We have a choice of parabolic, compound parabolic, winston w curves cusps and more!
It might end up that we use one curve type for the long reflector and a different one for the secondary ones.
Results in the field will show which is the best approach. It is quite likely that different curves will suit different situations.

Step 5: Making the Curves for the Solar Cooker.

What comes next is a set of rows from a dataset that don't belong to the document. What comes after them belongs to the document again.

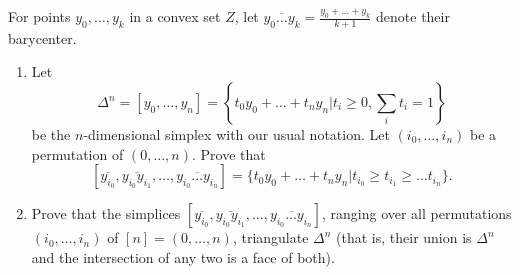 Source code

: \begin{problem}
  For points $y_0, \ldots, y_k$ in a convex set $Z$, let $\overline{y_0 \ldots y_k} = \frac{y_0 + \ldots + y_k}{k+1}$ denote their barycenter.
\begin{enumerate}[font=\scshape,label=\textbf{(\Alph*)}]
  \item Let
  \[
\Delta^n = [y_0, \ldots, y_n] = \left\{t_0 y_0 + \ldots + t_n y_n | t_i \geq 0, \sum_i t_i = 1\right\}
  \]
  be the $n$-dimensional simplex with our usual notation. Let $(i_0, \ldots, i_n)$ be a permutation of $(0, \ldots, n)$. Prove that
  \[
[\overline{y_{i_0}}, \overline{y_{i_0}y_{i_1}}, \ldots , \overline{y_{i_0}\ldots y_{i_n}}] =\{t_0 y_0 + \ldots + t_n y_n | t_{i_0} \geq t_{i_1} \geq \ldots t_{i_n} \}.
  \]

  \item Prove that the simplices $[\overline{y_{i_0}}, \overline{y_{i_0}y_{i_1}}, \ldots , \overline{y_{i_0}\ldots y_{i_n}}]$, ranging over all permutations $(i_0, \ldots, i_n)$ of $[n] = (0, \ldots, n)$, triangulate $\Delta^n$ (that is, their union is $\Delta^n$ and the intersection of any two is a face of both).
\end{enumerate}

\end{problem}
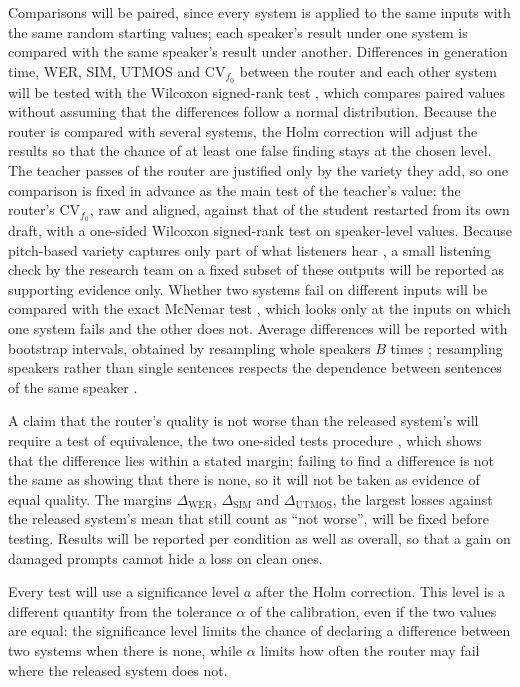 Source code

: Comparisons will be paired, since every system is applied to the same inputs with the same random starting values; each speaker's result under one system is compared with the same speaker's result under another. Differences in generation time, WER, SIM, UTMOS and $\mathrm{CV}_{f_0}$ between the router and each other system will be tested with the Wilcoxon signed-rank test \parencite{wilcoxon1945}, which compares paired values without assuming that the differences follow a normal distribution. Because the router is compared with several systems, the Holm correction \parencite{holm1979} will adjust the results so that the chance of at least one false finding stays at the chosen level. The teacher passes of the router are justified only by the variety they add, so one comparison is fixed in advance as the main test of the teacher's value: the router's $\mathrm{CV}_{f_0}$, raw and aligned, against that of the student restarted from its own draft, with a one-sided Wilcoxon signed-rank test on speaker-level values. Because pitch-based variety captures only part of what listeners hear \parencite{yang2025prosody}, a small listening check by the research team on a fixed subset of these outputs will be reported as supporting evidence only. Whether two systems fail on different inputs will be compared with the exact McNemar test \parencite{mcnemar1947}, which looks only at the inputs on which one system fails and the other does not. Average differences will be reported with bootstrap intervals, obtained by resampling whole speakers $B$ times \parencite{efron1979bootstrap}; resampling speakers rather than single sentences respects the dependence between sentences of the same speaker \parencite{liu2020blockwise}.

A claim that the router's quality is not worse than the released system's will require a test of equivalence, the two one-sided tests procedure \parencite{schuirmann1987}, which shows that the difference lies within a stated margin; failing to find a difference is not the same as showing that there is none, so it will not be taken as evidence of equal quality. The margins $\Delta_{\text{WER}}$, $\Delta_{\text{SIM}}$ and $\Delta_{\text{UTMOS}}$, the largest losses against the released system's mean that still count as ``not worse'', will be fixed before testing. Results will be reported per condition as well as overall, so that a gain on damaged prompts cannot hide a loss on clean ones.

Every test will use a significance level $a$ after the Holm correction. This level is a different quantity from the tolerance $\alpha$ of the calibration, even if the two values are equal: the significance level limits the chance of declaring a difference between two systems when there is none, while $\alpha$ limits how often the router may fail where the released system does not.

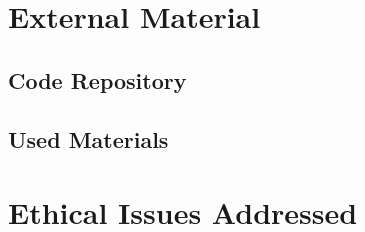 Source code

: \begin{appendices}
\chapter{External Material}

\section{Code Repository}

\section{Used Materials}

\chapter{Ethical Issues Addressed}

\end{appendices}
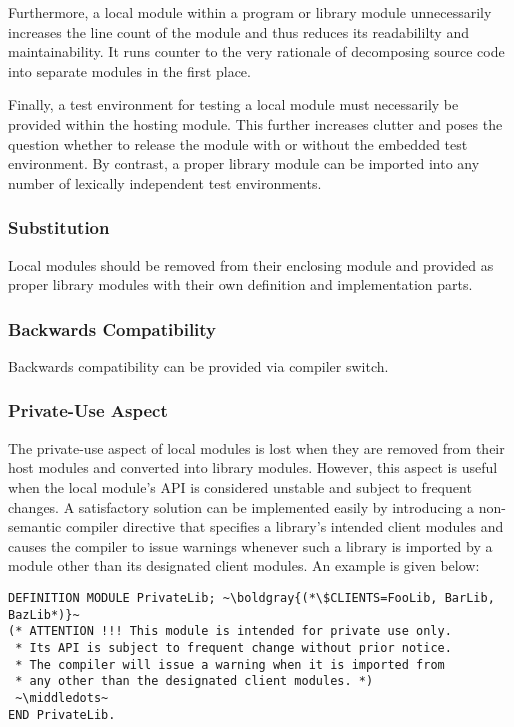 \documentclass[10pt,a4paper]{article}
\newcommand\boldgray[1]{\textcolor{gray}{\textbf{#1}}}
\newcommand\middledots{\textperiodcentered\textperiodcentered\textperiodcentered}
\begin{document}
Furthermore, a local module within a program or library module unnecessarily
increases the line count of the module and thus reduces its readabililty and
maintainability. It runs counter to the very rationale of decomposing source
code into separate modules in the first place.

Finally, a test environment for testing a local module must necessarily be
provided within the hosting module.  This further increases clutter and poses
the question whether to release the module with or without the embedded test
environment. By contrast, a proper library module can be imported into any
number of lexically independent test environments.

\subsubsection{Substitution}
Local modules should be removed from their enclosing module and provided as
proper library modules with their own definition and implementation parts.

\subsubsection{Backwards Compatibility}

Backwards compatibility can be provided via compiler switch.

\subsubsection{Private-Use Aspect}

The private-use aspect of local modules is lost when they are removed from
their host modules and converted into library modules. However, this aspect
is useful when the local module's API is considered unstable and subject to
frequent changes. A satisfactory solution can be implemented easily by
introducing a \gls{non-semantic compiler directive} that specifies a
library's intended client modules and causes the compiler to issue warnings
whenever such a library is imported by a module other than its designated
client modules. An example is given below:

\lstset{style=modula2}
\begin{lstlisting}[escapechar=~]
DEFINITION MODULE PrivateLib; ~\boldgray{(*\$CLIENTS=FooLib, BarLib, BazLib*)}~
(* ATTENTION !!! This module is intended for private use only.
 * Its API is subject to frequent change without prior notice.
 * The compiler will issue a warning when it is imported from
 * any other than the designated client modules. *)
 ~\middledots~
END PrivateLib.
\end{lstlisting}
\end{document}
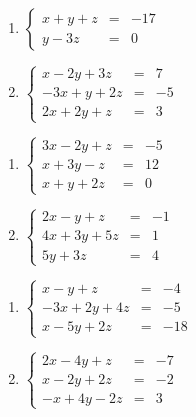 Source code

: \documentclass{ximera}
\begin{document}
\begin{multicols}{2}
\begin{enumerate}
\setcounter{enumi}{\value{HW}}

\item $\left\{ \begin{array}{rcr} x + y + z & = & -17  \\ y - 3z & = & 0  \end{array} \right.$


\item $\left\{ \begin{array}{rcr} x-2y+3z & = & 7 \\ -3x+y+2z & = & -5 \\ 2x+2y+z & = & 3  \end{array} \right.$


\setcounter{HW}{\value{enumi}}
\end{enumerate}
\end{multicols}



\begin{multicols}{2}
\begin{enumerate}
\setcounter{enumi}{\value{HW}}


\item $\left\{ \begin{array}{rcr} 3x-2y+z & = & -5 \\ x+3y-z & = & 12 \\ x+y+2z & = & 0  \end{array} \right.$
\item $\left\{ \begin{array}{rcr} 2x-y+z& = & -1 \\ 4x+3y+5z & = & 1 \\  5y+3z & = & 4 \end{array} \right.$


\setcounter{HW}{\value{enumi}}
\end{enumerate}
\end{multicols}



\begin{multicols}{2}
\begin{enumerate}
\setcounter{enumi}{\value{HW}}


\item $\left\{ \begin{array}{rcr} x-y+z & = & -4 \\ -3x+2y+4z & = & -5 \\ x-5y+2z & = & -18  \end{array} \right.$
\item $\left\{ \begin{array}{rcr} 2x-4y+z & = & -7 \\ x-2y+2z & = & -2 \\ -x+4y-2z & = & 3  \end{array} \right.$


\setcounter{HW}{\value{enumi}}
\end{enumerate}
\end{multicols}
\end{document}
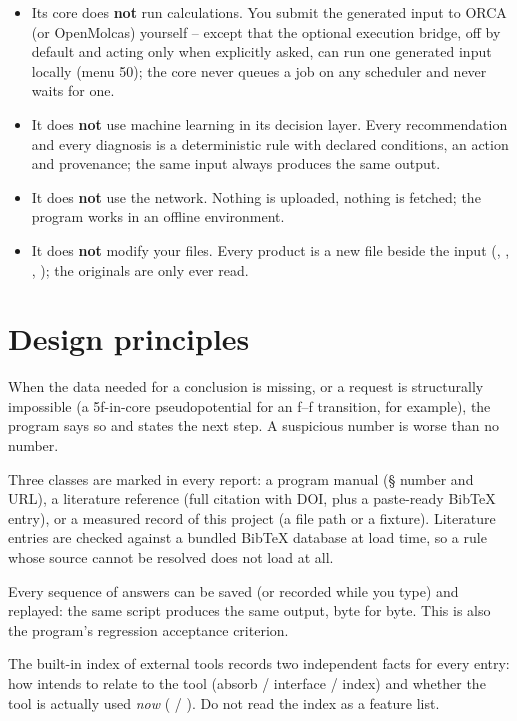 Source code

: \begin{refusalbox}
\begin{itemize}
  \item Its core does \textbf{not} run calculations. You submit the generated
    input to ORCA (or OpenMolcas) yourself -- except that the optional execution
    bridge, off by default and acting only when explicitly asked, can run one
    generated input locally (menu 50); the core never queues a job on any
    scheduler and never waits for one.
  \item It does \textbf{not} use machine learning in its decision layer. Every
    recommendation and every diagnosis is a deterministic rule with declared
    conditions, an action and provenance; the same input always produces the
    same output.
  \item It does \textbf{not} use the network. Nothing is uploaded, nothing is
    fetched; the program works in an offline environment.
  \item It does \textbf{not} modify your files. Every product is a new file
    beside the input (, , ,
    ); the originals are only ever read.
\end{itemize}
\end{refusalbox}

\section{Design principles}

\begin{description}[leftmargin=1.6em]
  \item[Refuse rather than guess.] When the data needed for a conclusion is
    missing, or a request is structurally impossible (a 5f-in-core
    pseudopotential for an f--f transition, for example), the program says so
    and states the next step. A suspicious number is worse than no number.
  \item[Everything carries provenance.] Three classes are marked in every
    report: a program manual (§ number and URL), a literature reference (full
    citation with DOI, plus a paste-ready BibTeX entry), or a measured record
    of this project (a file path or a fixture). Literature entries are checked
    against a bundled BibTeX database at load time, so a rule whose source
    cannot be resolved does not load at all.
  \item[The interaction is a script.] Every sequence of answers can be saved
    (or recorded while you type) and replayed: the same script produces the
    same output, byte for byte. This is also the program's regression
    acceptance criterion.
  \item[Registration is not use.] The built-in index of external tools records
    two independent facts for every entry: how \fbk{} intends to relate to the
    tool (absorb / interface / index) and whether the tool is actually used
    \emph{now} ( / ). Do not read the index as a
    feature list.
\end{description}

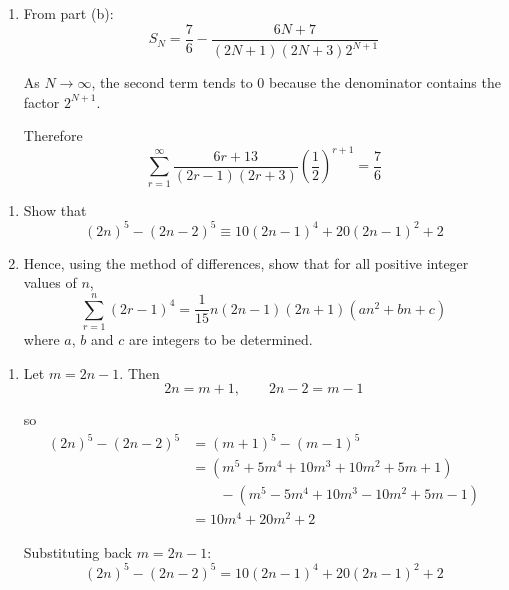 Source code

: \documentclass[leqno]{article}
\begin{document}
\begin{enumerate}[
  label=\textbf{\arabic*.},
  leftmargin=*,
  topsep=0pt,
  partopsep=0pt,
  parsep=0pt
]
\begin{djsSolution}
\begin{enumerate}[label=\textbf{(\alph*)}]
Hence
\[
\sum_{r=1}^{N} \frac{6r+13}{(2r-1)(2r+3)}\left(\frac12\right)^{r+1}
=\frac76-\frac{1}{(2N+1)2^N}-\frac{1}{(2N+3)2^{N+1}}
\]

or equivalently
\[
\sum_{r=1}^{N} \frac{6r+13}{(2r-1)(2r+3)}\left(\frac12\right)^{r+1}
=\frac76-\frac{6N+7}{(2N+1)(2N+3)2^{N+1}}
\]

  \item From part (b):
\[
S_N=\frac76-\frac{6N+7}{(2N+1)(2N+3)2^{N+1}}
\]

As \(N\to\infty\), the second term tends to \(0\) because the denominator contains the factor \(2^{N+1}\).

Therefore
\[
\sum_{r=1}^{\infty} \frac{6r+13}{(2r-1)(2r+3)}\left(\frac12\right)^{r+1}
=\frac76
\]
\end{enumerate}
\end{djsSolution}


\newpage

\questionitem

\begin{enumerate}[label=\textbf{(\alph*)}]
  \item Show that
  \[
  (2n)^5-(2n-2)^5 \equiv 10(2n-1)^4+20(2n-1)^2+2
  \]
  \item Hence, using the method of differences, show that for all positive integer values of $n$,
  \[
  \sum_{r=1}^{n}(2r-1)^4=\frac{1}{15}n(2n-1)(2n+1)(an^2+bn+c)
  \]
  where $a$, $b$ and $c$ are integers to be determined.  \\
\end{enumerate}

\vspace*{10pt}

\begin{djsSolution}
\begin{enumerate}[label=\textbf{(\alph*)}]
  \item Let \(m=2n-1\). Then
\[
2n=m+1,\qquad 2n-2=m-1
\]

so
\begin{align*}
(2n)^5-(2n-2)^5
&=(m+1)^5-(m-1)^5\\
&=\left(m^5+5m^4+10m^3+10m^2+5m+1\right)\\
&\qquad-\left(m^5-5m^4+10m^3-10m^2+5m-1\right)\\
&=10m^4+20m^2+2
\end{align*}

Substituting back \(m=2n-1\):
\[
(2n)^5-(2n-2)^5=10(2n-1)^4+20(2n-1)^2+2
\]


\end{enumerate}
\end{djsSolution}
\end{enumerate}
\end{document}
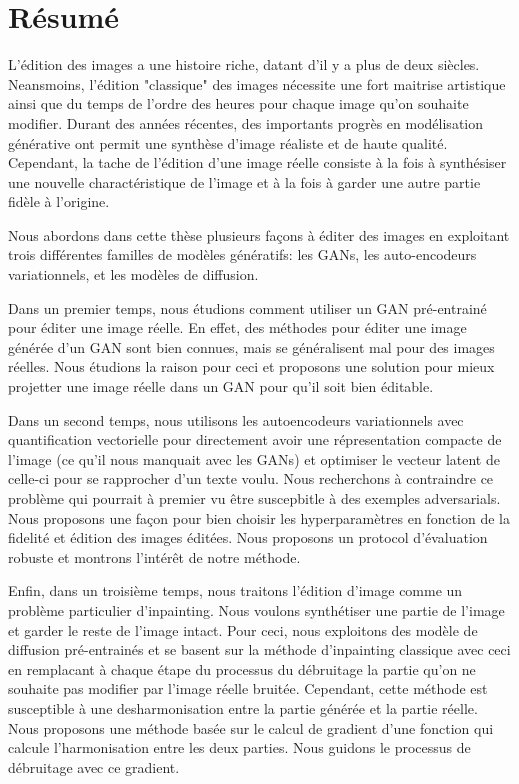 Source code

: \chapter{R\'esum\'e}


L'édition des images a une histoire riche, datant d'il y a plus de deux siècles. 
Neansmoins, l'édition "classique" des images nécessite une fort maitrise artistique
ainsi que du temps de l'ordre des heures pour chaque image qu'on souhaite modifier.
Durant des années récentes, des importants progrès en modélisation générative ont 
permit une synthèse d'image réaliste et de haute qualité. Cependant, la tache de l'édition 
d'une image réelle consiste à la fois à synthésiser une nouvelle charactéristique de 
l'image et à la fois à garder une autre partie fidèle à l'origine. 

Nous abordons dans cette thèse plusieurs façons à éditer des images en exploitant 
trois différentes familles de modèles génératifs: les GANs, les auto-encodeurs 
variationnels,  et 
les modèles de diffusion. 

Dans un premier temps, nous étudions comment utiliser un GAN pré-entrainé pour éditer 
une image réelle. En effet, des méthodes pour éditer une image générée d'un GAN sont 
bien connues, mais se généralisent mal pour des images réelles. Nous étudions la raison 
pour ceci et proposons une solution pour mieux projetter une image réelle dans un GAN 
pour qu'il soit bien éditable.

Dans un second temps, nous utilisons les autoencodeurs variationnels avec quantification 
vectorielle pour directement avoir une répresentation compacte de l'image (ce qu'il nous 
manquait avec les GANs) et optimiser le vecteur latent de celle-ci pour se rapprocher 
d'un texte voulu. Nous recherchons à contraindre ce problème qui pourrait à premier vu 
être suscepbitle à des exemples adversarials. Nous proposons une façon pour bien choisir 
les hyperparamètres en fonction de la fidelité et édition des images éditées. Nous proposons
un protocol d'évaluation robuste et montrons l'intérêt de notre méthode.

Enfin, dans un troisième temps, nous traitons l'édition d'image comme un problème 
particulier d'inpainting. Nous voulons synthétiser une partie de l'image et garder le 
reste de l'image intact. Pour ceci, nous exploitons des modèle de diffusion pré-entrainés 
et se basent sur la méthode d'inpainting classique avec ceci en remplacant à chaque étape 
du processus du débruitage la partie qu'on ne souhaite pas modifier par l'image réelle bruitée.
Cependant, cette méthode est susceptible à une desharmonisation entre la partie 
générée et la partie réelle. Nous proposons une méthode basée sur le calcul de gradient 
d'une fonction qui calcule l'harmonisation entre les deux parties. Nous guidons le 
processus de débruitage avec ce gradient.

LOW TECH and why. I use homemade tee square and a piece of string to make my parabolic curves. I try out the curves on a little table (too little but the biggest I have) and when I am close to what I think is right, I cut out the curve. I am unsure how the bottom of the trough should be shaped so I have left it and can change it later.
The parabola is rotated inwards round its focus by 30 degrees. I ended up cutting one side of the parabola as a template, then cutting the other side from that template and then rotating this by 30 degrees on the focus. Then screw the pieces together and you have your main dish.
Originally I was just going to do the "cookit" with a long tail. But without cutting my sign plastic, the tail ends up going 6 ft in the air! So I went with something like the original design instead.
Brian

Step 6: What It Means to Panel Cooker Design

Panel cookers are simple small solar cookers that are often made by folding cardboard. The cardboard is covered with reflective material and they are usually used with a cooking pot that is covered with an oven bag for insulation. They are the simplest of all solar cookers and they are effective but generally they do not reflect much light onto the cooking pot.
My software simulation tests suggest that a panel cooker with at least one "tail" in line with path of the sun could be significantly more effective at catching the light.
The key is to keep the tail in line with the path of the sun across the sky.
That might mean some sort of rollers needed under the panel so that it can swivel.
The boost in energy collection may make the extra effort worth it.
I include a picture for clarification.
Brian

Step 7: The Future for the Kyoto Trough?

WELL, I thought It might get a vote or 2 in the US of efficiency contest!
But whatever.
People will realize that the Swedish guy saw a parabolic dish and split it into 2 troughs to do a point focus. Then they are going to see the kyoto trough and think : what type of dish will it become if I reverse engineer it?
So pretty soon the "Kyoto dish" will be born!
They will be spit out in the thousand in factories all over the world and solar cooking will finally catch on,
millions of people are going to eat that little bit better without firewood and millions of trees will be saved.
Thats the deal as I see it anyway.
good night and sweet dreams
Brian

Step 8: Credits

No work is original!
First of all, a big thanks to the people at the art of illusion forums on sourceforge and also a big thanks to the guy from Sweden who dreamed up a parabolic dish made from 2 parabolic troughs.
http://kmr.nada.kth.se/wiki/Main/PointFocus#The_historical_origin_-_San_Francisco
I might not have even considered 2 troughs, let alone a trough with wings if he had not done 2 troughs 30 years ago!
Anyway, I do not know how this will turn out.
Thanks to Tom Sponheim of solar cookers intenational for putting it in the right place on their wiki and to "solarcookingnut" on yahoo groups for support.
Please join in and share your input
Brian White

Step 9: Recent Devellopments With the Experiment

May 16th, I did another test today but too many clouds. So thats it, time is up! US of efficiency competition is over and no votes again. Once templates are done, this will be a super easy design to make. It took an hour or so to set up and cut cardboard for the wings and it took quite a while to find a suitable curve for the long reflector.
Perhaps it will be worth it if others follow.
May 12th. I applied mylar to the trough. There is a little problem.
2 focal lines.! They sure are hot though. (May 16th I now know that 2 focal lines is normal. One is high and the other is low. One rises towards the nominal focus as the sun moves and the other one lowers down away from the focus as the sun moves.)